A function will be called with a single argument, the plot data. The return value must be a data.frame, and will be used as the layer data. A function can be created from a formula (e.g. ~ head(.x, 10)).

line_list

Use this only if you want a multi-line label with the possibility to override the aesthetics mapping for each line specifically with fixed graphical parameters. In this case, don't map anything to label in the aes() supplied to mapping , but instead pass here a list of aes() with the only mapped variable in each being label. Other aesthetic mappings still can be passed to mapping and will apply to all lines and the border, unless overwritten by line_gpar. The order of the list represents the order of the plotted lines.

line_gpar

List of lists containing line-specific graphical parameters. Only use in conjunction with line_list. Has to contain the same number of lists as are aes() in line_list. First list applies to first line, and so on.

ids

Select for which nodes to draw a label. Can be "inner", "terminal", "all" or numeric vector of ids.

position

Position adjustment, either as a string, or the result of a call to a position adjustment function.

...

Additional arguments to layer.

parse

If TRUE, the labels will be parsed into expressions. Can also be specified per line via line_gpar.

nudge_x, nudge_y

Adjust position of label.

label.padding

Amount of padding around label. Defaults to 0.25 lines.

label.r

Radius of rounded corners. Defaults to 0.15 lines.

label.size

Size of label border, in mm.

label.col

Border colour.

label.fill

Background colour.

na.rm

If FALSE, the default, missing values are removed with a warning. If TRUE, missing values are silently removed.

show.legend

logical. Should this layer be included in the legends? NA, the default, includes if any aesthetics are mapped. FALSE never includes, and TRUE always includes.
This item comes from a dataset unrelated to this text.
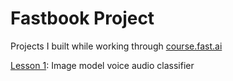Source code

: # Fastbook Project

Projects I built while working through [course.fast.ai](https://course.fast.ai)

[Lesson 1](https://course.fast.ai/Lessons/lesson1.html): Image model voice audio classifier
It can also be a named logical vector to finely select the aesthetics to display.

inherit.aes

If FALSE, overrides the default aesthetics, rather than combining with them. This is most useful for helper functions that define both data and aesthetics and shouldn't inherit behaviour from the default plot specification, e.g. borders().

Details

geom_node_label() is a modified version of ggplot2::geom_label(). This modification allows for labels with multiple lines and line specific graphical parameters.

See Also

ggparty()

Examples

library(ggparty)
data("WeatherPlay", package = "partykit")
sp_o <- partysplit(1L, index = 1:3)
sp_h <- partysplit(3L, breaks = 75)
sp_w <- partysplit(4L, index = 1:2)
pn <- partynode(1L, split = sp_o, kids = list(
  partynode(2L, split = sp_h, kids = list(
    partynode(3L, info = "yes"),
    partynode(4L, info = "no"))),
  partynode(5L, info = "yes"),
  partynode(6L, split = sp_w, kids = list(
    partynode(7L, info = "yes"),
    partynode(8L, info = "no")))))
py <- party(pn, WeatherPlay)

ggparty(py) +
  geom_edge() +
  geom_edge_label() +
  geom_node_label(aes(label = splitvar),
                  ids = "inner") +
  geom_node_label(aes(label = info),
                  ids = "terminal")

######################################

data("TeachingRatings", package = "AER")
tr <- subset(TeachingRatings, credits == "more")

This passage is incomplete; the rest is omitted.